Our approaches to this project are two-fold. Firstly we are undertaking a catchment-wide survey for white-clawed and signal crayfish, as well as the distribution of otters and American mink. Secondly, we are undertaking a replicated signal crayfish removal experiment in the Upper Thames. For this experiment we have selected four 1 km stretches of river, comprising two 'removal' and two 'control' stretches. Crayfish are removed from the removal stretches via trapping. At the control stretches, crayfish are captured by trapping, marked and released (under license from Natural England). Furthermore, each 1km section is divided into a central 500 m section, flanked by two 250 m sections (an upstream and a downstream section). In the control stretches individuals are marked and released in all sections, but the marks (made by piercing the tail in a specific location with a sterile needle) are specific to the section and month in which the crayfish is captured. In removal stretches, only individuals captured from the 500 m central section are removed, with individuals from the upstream and downstream sections being marked and re-released as for the control stretches.

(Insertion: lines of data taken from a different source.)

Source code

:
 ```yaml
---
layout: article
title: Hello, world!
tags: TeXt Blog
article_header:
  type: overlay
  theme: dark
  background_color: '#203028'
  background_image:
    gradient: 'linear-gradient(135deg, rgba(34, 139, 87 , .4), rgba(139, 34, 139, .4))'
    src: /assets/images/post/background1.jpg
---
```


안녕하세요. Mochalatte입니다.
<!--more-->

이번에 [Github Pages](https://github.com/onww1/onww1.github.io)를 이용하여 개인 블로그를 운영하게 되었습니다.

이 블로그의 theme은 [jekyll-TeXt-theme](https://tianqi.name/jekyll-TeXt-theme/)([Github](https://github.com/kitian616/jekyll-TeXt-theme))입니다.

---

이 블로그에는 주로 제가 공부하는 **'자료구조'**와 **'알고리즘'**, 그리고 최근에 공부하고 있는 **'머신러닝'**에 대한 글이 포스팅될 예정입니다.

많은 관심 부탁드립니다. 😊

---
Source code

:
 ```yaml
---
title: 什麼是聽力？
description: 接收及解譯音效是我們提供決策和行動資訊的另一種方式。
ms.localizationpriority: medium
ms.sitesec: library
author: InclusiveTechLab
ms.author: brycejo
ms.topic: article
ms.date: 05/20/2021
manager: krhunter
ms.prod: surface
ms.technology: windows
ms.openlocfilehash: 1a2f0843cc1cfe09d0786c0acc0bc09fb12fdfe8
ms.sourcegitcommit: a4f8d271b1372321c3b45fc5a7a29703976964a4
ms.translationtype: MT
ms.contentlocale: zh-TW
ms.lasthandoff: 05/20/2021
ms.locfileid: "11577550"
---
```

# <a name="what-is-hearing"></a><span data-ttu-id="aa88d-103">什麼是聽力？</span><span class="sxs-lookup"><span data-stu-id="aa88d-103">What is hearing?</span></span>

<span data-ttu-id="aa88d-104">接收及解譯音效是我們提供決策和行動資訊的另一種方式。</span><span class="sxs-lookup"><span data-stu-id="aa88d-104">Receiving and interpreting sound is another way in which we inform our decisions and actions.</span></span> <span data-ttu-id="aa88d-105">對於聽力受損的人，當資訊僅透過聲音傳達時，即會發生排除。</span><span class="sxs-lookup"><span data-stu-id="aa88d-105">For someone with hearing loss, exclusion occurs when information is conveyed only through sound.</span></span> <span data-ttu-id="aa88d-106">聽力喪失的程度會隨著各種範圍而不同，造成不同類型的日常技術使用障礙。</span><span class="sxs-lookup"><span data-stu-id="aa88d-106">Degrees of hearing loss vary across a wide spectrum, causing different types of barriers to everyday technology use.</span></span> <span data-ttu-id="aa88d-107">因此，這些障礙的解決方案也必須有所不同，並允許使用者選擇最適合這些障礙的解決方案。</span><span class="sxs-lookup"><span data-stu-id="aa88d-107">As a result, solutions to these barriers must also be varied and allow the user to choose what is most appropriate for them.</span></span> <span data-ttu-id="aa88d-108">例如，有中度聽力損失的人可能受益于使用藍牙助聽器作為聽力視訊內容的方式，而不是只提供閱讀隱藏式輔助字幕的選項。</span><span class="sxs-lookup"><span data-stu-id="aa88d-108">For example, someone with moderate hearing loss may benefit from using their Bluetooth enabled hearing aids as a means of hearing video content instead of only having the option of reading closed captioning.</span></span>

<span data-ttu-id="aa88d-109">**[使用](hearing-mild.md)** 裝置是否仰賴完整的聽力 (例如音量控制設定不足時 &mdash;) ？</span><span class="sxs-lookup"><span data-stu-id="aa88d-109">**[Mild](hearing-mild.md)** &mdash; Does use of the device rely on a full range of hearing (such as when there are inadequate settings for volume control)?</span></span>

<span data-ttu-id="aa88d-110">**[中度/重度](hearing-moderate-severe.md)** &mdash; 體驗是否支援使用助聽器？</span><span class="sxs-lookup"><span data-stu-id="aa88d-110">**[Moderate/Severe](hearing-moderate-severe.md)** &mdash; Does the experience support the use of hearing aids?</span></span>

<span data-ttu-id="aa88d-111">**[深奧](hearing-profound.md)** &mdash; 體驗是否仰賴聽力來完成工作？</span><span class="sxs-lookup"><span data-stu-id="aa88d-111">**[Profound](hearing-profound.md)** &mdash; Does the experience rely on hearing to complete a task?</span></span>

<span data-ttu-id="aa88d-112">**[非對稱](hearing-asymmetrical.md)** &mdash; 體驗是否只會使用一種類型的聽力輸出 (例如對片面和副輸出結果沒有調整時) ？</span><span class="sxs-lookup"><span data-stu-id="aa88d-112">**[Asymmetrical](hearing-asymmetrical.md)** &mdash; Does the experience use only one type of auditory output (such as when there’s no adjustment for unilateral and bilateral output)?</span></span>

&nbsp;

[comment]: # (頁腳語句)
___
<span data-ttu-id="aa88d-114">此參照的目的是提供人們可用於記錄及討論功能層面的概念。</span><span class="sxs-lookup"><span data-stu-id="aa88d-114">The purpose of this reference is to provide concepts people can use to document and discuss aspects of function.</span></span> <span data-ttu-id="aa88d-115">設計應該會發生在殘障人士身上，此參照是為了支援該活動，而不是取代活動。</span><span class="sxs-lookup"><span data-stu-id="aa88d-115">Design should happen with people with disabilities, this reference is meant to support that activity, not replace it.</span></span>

Using this experimental design we can investigate the movements and growth rates of crayfish in all four of the stretches of river. If the removal of crayfish from the central 500 m of the removal stretches, for instance, benefitted any un-captured crayfish from this section, or encouraged immigration of individuals from the surrounding sections, then we would expect individuals captured in the middle section to be increasingly large in size, or to bear marks from either the upstream or downstream locations. Comparing growth rates and movements of crayfish between the removal and control stretches will provide valuable data demonstrating whether trapping is a viable control strategy for this species.

At each of the sites in this study we are conducting broad-brush habitat surveys and surveying the abundance and diversity of fish species and species of aquatic macrophytes (for more details see Dr Alison Poole's pages) on a monthly basis. In this way we hope to quantify any benefits resulting from crayfish removal for the co-existing biota, and to gain a detailed insight into the biodiversity impacts of signal crayfish.